What you have to do:
Exactly how many lines in this listing contain "Issue"? Only the number is needed.

Top of Given entries

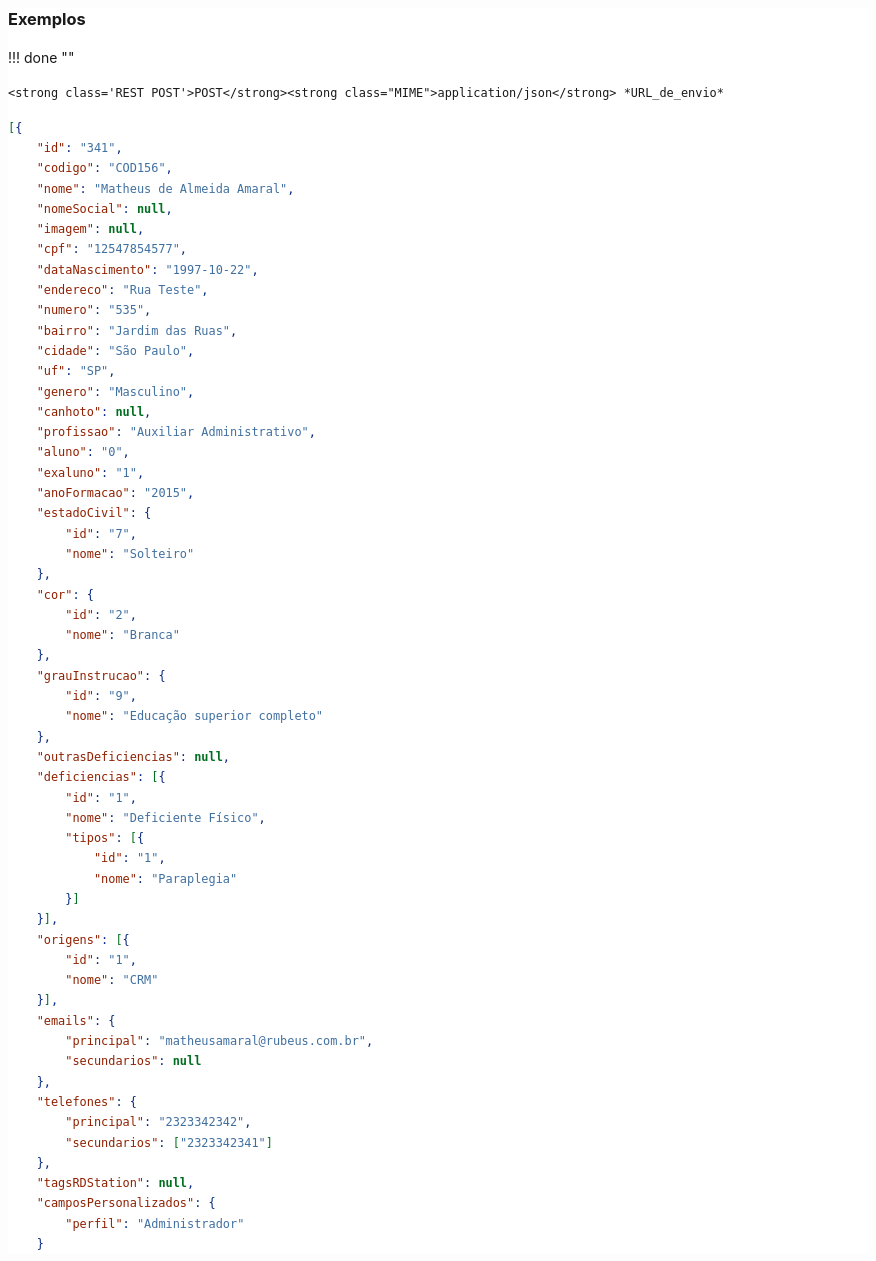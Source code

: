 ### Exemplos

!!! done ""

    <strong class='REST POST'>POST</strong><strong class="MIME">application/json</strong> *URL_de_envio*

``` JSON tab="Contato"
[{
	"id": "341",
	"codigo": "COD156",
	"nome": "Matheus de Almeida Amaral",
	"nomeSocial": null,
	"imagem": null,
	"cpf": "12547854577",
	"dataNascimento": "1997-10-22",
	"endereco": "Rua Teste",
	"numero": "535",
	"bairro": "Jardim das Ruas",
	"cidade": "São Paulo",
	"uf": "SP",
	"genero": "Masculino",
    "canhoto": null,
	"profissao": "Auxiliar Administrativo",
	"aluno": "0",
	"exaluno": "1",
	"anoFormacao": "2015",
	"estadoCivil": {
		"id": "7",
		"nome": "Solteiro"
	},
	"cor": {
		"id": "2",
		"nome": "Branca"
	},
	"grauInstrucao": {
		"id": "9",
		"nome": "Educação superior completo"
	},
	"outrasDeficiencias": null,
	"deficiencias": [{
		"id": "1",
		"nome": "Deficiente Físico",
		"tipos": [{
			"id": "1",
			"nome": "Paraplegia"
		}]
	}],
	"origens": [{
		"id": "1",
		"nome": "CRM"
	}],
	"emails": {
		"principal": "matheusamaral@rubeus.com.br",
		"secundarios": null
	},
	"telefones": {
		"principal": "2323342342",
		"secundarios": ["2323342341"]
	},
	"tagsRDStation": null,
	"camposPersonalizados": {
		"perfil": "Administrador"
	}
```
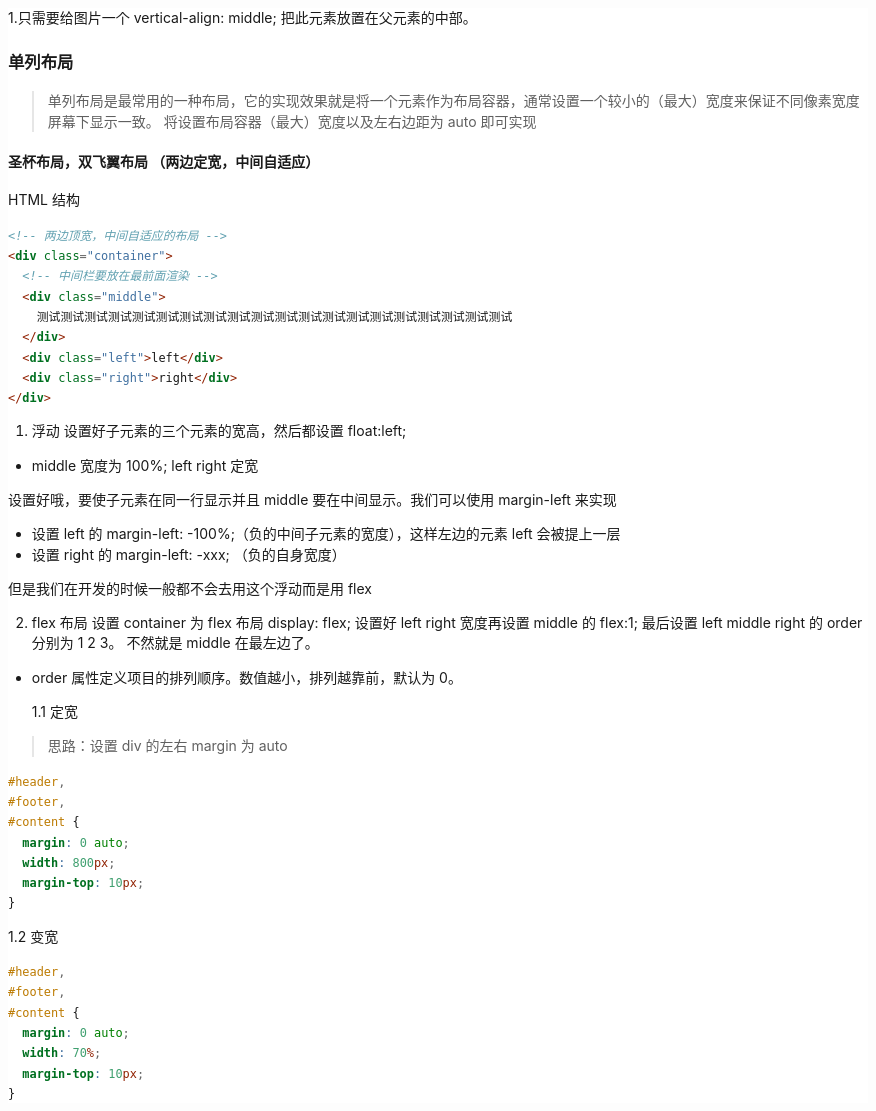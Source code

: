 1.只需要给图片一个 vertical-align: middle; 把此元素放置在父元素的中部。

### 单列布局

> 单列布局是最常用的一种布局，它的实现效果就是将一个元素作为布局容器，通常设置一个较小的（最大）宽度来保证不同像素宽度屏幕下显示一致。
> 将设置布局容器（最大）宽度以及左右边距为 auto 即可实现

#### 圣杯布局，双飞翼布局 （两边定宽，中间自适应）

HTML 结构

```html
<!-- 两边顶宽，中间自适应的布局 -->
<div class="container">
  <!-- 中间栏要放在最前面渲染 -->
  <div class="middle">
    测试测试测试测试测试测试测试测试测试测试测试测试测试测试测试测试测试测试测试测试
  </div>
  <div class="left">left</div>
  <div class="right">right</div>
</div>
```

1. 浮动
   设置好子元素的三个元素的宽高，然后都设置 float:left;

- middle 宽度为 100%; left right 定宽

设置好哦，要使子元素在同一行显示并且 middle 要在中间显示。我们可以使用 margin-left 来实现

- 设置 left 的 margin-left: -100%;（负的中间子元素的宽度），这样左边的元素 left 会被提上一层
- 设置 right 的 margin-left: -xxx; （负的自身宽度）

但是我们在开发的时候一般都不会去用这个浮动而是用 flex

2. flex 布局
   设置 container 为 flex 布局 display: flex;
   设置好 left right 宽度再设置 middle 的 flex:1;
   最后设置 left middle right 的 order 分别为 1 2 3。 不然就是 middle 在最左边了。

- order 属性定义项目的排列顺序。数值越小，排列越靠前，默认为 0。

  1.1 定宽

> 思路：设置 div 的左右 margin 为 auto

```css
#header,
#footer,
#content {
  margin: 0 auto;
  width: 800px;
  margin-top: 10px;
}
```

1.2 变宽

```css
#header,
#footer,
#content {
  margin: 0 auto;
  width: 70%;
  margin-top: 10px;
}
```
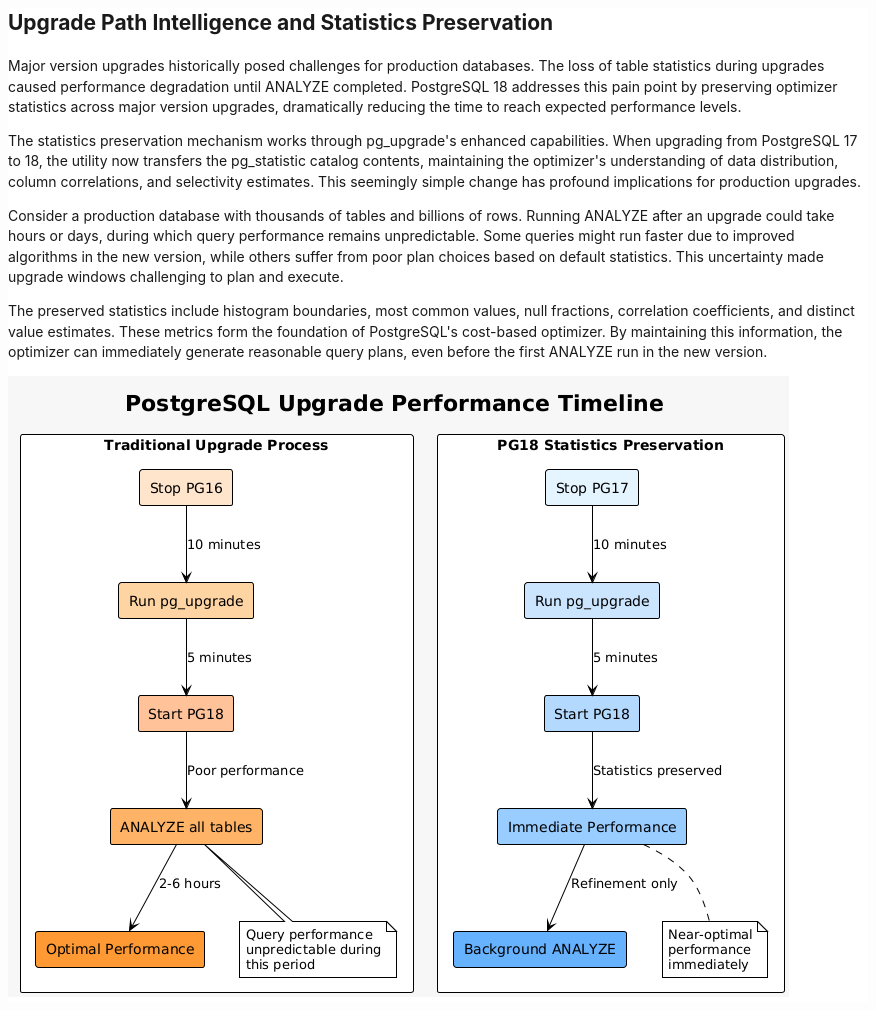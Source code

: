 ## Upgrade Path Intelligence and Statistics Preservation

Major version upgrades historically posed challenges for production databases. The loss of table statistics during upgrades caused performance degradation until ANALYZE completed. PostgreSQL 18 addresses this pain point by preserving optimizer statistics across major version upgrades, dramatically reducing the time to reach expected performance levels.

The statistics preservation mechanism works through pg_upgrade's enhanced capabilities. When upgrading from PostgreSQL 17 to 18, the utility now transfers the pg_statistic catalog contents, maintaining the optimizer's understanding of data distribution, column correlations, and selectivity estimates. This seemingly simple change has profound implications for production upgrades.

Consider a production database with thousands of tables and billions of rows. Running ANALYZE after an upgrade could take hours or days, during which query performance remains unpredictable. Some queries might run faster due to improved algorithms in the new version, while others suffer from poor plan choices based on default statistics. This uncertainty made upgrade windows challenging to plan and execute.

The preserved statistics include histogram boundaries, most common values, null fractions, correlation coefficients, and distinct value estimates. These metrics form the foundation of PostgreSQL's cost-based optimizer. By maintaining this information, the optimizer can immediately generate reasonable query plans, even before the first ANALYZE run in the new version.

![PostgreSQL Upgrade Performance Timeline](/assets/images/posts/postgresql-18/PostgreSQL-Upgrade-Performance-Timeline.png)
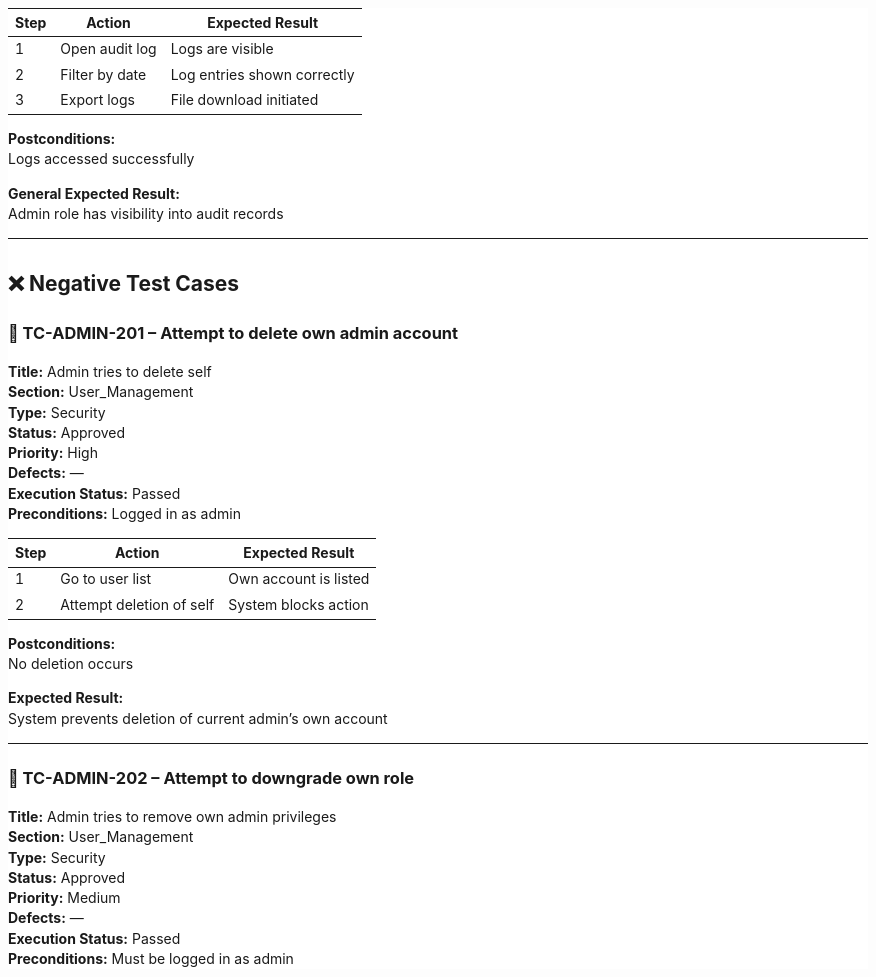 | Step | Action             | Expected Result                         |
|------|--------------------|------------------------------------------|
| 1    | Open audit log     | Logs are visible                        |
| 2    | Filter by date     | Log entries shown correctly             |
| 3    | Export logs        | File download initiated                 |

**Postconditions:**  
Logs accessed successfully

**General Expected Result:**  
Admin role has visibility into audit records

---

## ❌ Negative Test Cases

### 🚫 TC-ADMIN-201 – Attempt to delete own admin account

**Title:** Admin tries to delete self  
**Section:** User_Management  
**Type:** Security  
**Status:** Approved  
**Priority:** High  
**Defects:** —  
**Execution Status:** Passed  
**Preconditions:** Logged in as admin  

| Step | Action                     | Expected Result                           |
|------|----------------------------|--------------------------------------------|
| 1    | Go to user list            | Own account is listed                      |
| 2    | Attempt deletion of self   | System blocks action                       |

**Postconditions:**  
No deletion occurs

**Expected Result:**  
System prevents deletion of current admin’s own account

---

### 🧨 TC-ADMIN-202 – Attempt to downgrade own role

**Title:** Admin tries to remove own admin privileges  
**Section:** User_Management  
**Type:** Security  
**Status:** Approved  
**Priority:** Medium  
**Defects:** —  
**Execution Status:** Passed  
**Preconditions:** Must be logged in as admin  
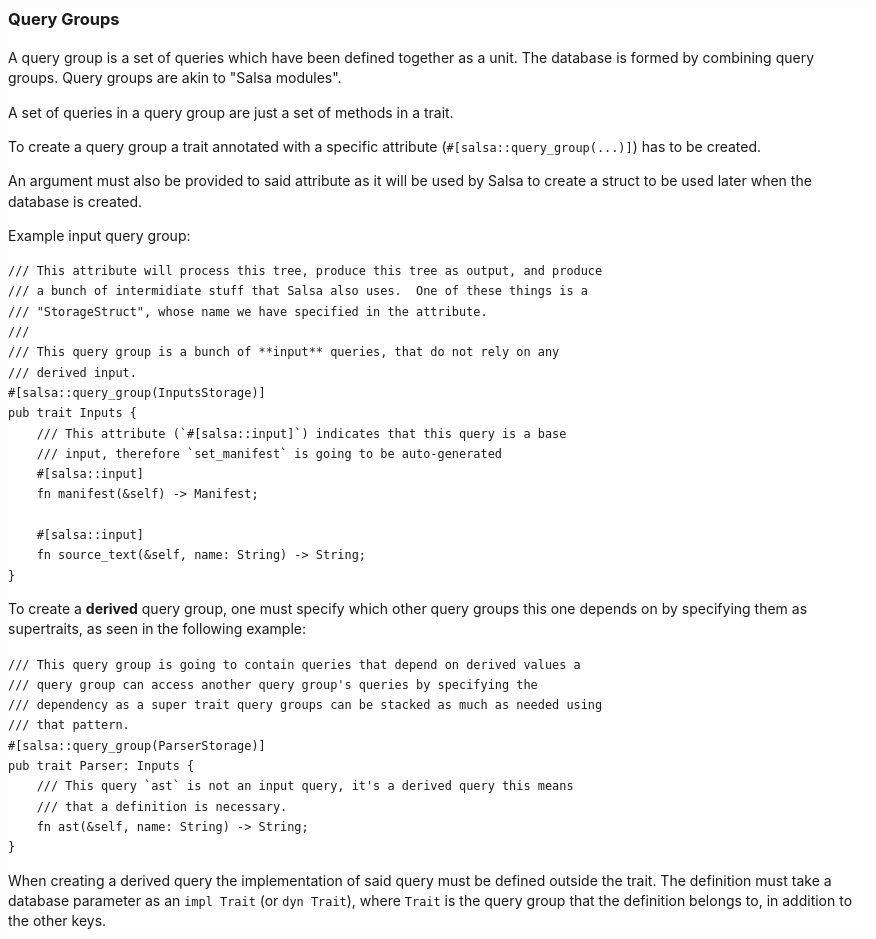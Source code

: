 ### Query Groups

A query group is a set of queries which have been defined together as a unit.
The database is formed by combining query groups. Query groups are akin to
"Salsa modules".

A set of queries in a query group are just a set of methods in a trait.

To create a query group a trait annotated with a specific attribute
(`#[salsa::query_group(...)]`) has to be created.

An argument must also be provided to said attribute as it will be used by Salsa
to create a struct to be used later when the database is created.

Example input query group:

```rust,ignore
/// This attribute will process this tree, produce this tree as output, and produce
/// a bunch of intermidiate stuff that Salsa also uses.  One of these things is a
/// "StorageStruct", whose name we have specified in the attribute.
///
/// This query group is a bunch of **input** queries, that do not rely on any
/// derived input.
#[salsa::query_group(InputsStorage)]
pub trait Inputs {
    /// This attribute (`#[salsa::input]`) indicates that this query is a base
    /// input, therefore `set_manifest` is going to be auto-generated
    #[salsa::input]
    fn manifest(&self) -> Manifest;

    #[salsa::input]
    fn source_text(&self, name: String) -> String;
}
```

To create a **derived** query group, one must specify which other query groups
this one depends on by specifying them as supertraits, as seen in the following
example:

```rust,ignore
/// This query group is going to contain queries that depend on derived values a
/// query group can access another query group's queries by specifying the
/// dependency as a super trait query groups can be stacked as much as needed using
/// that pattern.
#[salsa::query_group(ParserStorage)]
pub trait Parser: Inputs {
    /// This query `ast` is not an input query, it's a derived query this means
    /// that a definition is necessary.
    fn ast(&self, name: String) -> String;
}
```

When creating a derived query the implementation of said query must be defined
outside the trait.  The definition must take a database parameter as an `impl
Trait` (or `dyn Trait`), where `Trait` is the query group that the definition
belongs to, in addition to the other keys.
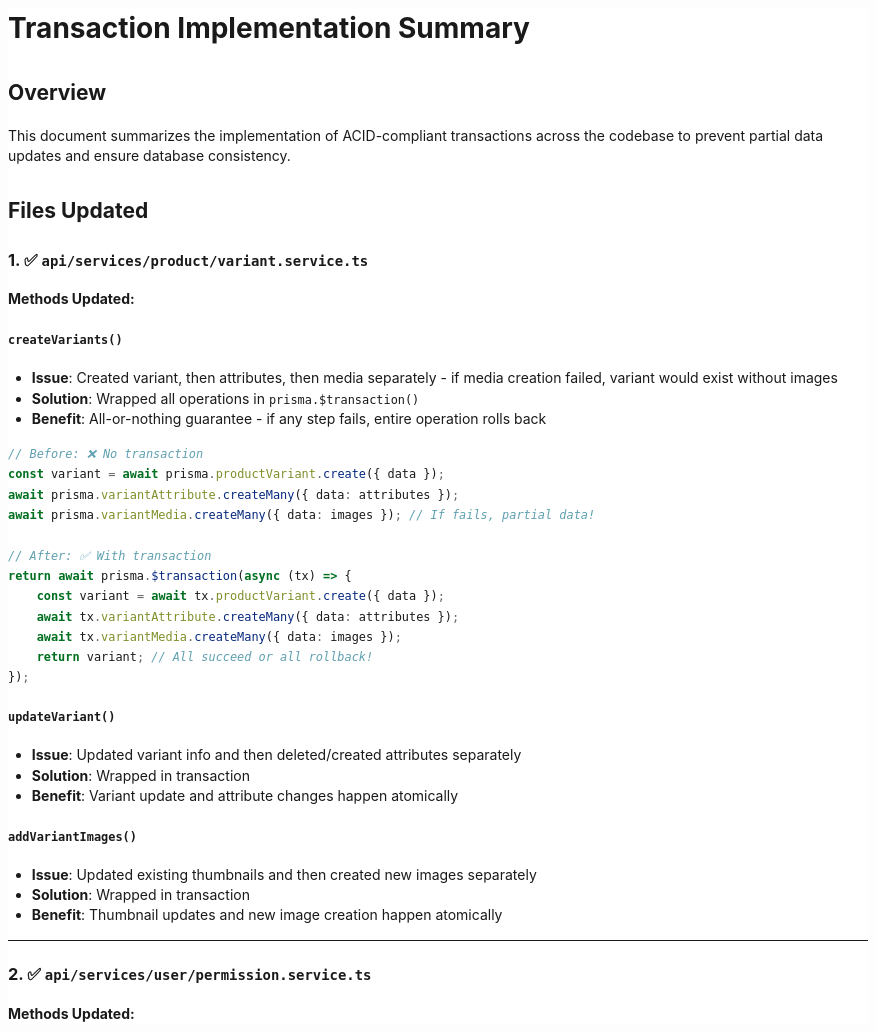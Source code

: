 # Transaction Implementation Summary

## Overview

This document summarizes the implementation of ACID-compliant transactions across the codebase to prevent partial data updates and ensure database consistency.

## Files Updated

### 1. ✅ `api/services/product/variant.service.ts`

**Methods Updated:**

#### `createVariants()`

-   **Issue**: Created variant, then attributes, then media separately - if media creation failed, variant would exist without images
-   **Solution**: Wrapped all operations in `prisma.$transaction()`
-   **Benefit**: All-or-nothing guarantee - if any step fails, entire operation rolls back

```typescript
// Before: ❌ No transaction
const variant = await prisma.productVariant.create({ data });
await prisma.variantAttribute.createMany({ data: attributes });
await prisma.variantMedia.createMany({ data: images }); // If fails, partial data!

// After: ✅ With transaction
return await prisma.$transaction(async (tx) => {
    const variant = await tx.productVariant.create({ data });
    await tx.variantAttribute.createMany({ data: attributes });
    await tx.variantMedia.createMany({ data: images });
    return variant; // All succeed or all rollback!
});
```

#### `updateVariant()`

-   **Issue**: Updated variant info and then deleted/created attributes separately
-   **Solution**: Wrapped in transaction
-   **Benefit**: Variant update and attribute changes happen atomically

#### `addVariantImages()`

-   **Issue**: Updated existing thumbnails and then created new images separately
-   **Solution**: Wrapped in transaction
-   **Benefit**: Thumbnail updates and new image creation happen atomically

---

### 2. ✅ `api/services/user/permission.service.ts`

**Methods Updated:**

Bottom of Given entries

Answer box:
3